* ACTIVITY
Each line in the entries below that holds the string "inertia" must be copied.
━━ RECORDS PROVIDED
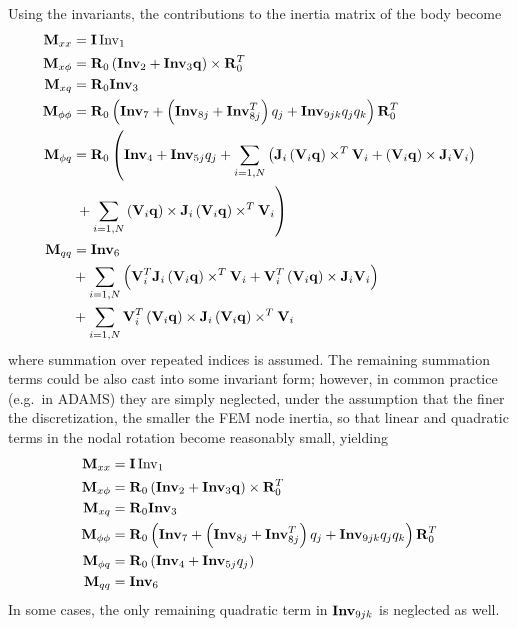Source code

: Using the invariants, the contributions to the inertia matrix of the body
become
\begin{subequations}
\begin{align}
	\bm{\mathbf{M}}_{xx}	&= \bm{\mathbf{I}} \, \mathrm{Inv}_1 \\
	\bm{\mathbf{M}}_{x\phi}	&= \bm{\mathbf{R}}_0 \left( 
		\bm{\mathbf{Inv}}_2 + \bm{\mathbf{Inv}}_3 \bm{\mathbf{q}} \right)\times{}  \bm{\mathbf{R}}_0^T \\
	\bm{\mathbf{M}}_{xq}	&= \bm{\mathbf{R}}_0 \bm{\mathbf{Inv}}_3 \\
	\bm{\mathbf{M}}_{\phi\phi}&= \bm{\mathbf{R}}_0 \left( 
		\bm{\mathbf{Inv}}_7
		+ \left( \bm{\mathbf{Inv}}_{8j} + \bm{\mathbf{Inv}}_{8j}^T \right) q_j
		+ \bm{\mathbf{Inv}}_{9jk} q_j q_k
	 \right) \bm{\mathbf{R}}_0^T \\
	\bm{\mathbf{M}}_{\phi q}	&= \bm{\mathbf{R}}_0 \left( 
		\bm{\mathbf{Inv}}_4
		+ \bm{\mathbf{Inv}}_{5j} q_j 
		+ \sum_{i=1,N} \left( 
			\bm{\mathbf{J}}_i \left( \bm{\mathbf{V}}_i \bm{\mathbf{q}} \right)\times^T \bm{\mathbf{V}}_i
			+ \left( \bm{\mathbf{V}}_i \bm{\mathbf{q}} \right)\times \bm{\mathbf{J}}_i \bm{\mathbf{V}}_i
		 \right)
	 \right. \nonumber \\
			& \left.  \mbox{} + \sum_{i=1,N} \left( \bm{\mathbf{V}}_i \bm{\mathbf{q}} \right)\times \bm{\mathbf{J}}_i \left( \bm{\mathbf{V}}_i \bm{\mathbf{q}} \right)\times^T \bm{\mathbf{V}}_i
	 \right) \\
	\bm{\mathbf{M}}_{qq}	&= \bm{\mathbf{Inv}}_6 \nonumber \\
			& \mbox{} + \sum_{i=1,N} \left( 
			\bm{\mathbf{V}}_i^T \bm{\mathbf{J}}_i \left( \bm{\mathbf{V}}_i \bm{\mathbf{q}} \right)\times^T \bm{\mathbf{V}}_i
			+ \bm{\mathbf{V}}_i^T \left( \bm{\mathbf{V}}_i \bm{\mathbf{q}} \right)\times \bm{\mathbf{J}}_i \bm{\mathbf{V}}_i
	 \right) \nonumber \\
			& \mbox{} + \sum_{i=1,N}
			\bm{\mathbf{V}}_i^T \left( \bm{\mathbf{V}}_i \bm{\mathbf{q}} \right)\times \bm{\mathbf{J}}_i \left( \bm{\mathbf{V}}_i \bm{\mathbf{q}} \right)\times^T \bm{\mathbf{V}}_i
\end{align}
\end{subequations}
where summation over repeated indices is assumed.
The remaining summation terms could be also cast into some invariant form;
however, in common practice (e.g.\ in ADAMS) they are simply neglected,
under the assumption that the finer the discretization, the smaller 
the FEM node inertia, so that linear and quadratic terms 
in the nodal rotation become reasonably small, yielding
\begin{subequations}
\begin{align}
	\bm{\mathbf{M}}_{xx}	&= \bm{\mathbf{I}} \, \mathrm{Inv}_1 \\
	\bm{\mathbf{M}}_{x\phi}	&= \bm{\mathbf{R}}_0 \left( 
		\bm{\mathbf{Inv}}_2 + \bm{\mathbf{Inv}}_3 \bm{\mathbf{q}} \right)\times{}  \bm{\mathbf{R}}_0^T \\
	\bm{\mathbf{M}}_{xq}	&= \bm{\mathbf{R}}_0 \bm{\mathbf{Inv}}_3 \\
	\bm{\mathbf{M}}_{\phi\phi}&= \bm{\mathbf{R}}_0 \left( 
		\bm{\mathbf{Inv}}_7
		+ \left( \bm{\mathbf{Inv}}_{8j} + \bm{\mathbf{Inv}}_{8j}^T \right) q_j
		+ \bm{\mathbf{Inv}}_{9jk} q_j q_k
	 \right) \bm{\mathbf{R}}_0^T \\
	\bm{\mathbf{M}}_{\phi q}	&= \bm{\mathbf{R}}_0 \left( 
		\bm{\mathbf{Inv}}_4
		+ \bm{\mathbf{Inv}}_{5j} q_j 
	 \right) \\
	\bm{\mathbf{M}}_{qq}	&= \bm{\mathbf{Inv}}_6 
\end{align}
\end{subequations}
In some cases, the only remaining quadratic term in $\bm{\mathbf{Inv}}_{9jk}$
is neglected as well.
━━━━
━━ RECORDS PROVIDED
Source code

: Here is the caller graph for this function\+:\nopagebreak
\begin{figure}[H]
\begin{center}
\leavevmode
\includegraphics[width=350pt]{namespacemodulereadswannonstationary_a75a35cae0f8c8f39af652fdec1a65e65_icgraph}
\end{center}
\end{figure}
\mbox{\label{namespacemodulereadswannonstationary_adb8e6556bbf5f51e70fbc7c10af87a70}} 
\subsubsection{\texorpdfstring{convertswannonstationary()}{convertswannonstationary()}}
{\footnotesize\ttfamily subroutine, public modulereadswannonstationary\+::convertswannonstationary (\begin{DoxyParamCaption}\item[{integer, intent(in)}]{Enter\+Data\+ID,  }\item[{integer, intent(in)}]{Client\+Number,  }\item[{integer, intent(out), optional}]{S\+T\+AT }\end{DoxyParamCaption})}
━━━━
* SOLUTION FOR THIS TASK
: Using the invariants, the contributions to the inertia matrix of the body
the FEM node inertia, so that linear and quadratic terms 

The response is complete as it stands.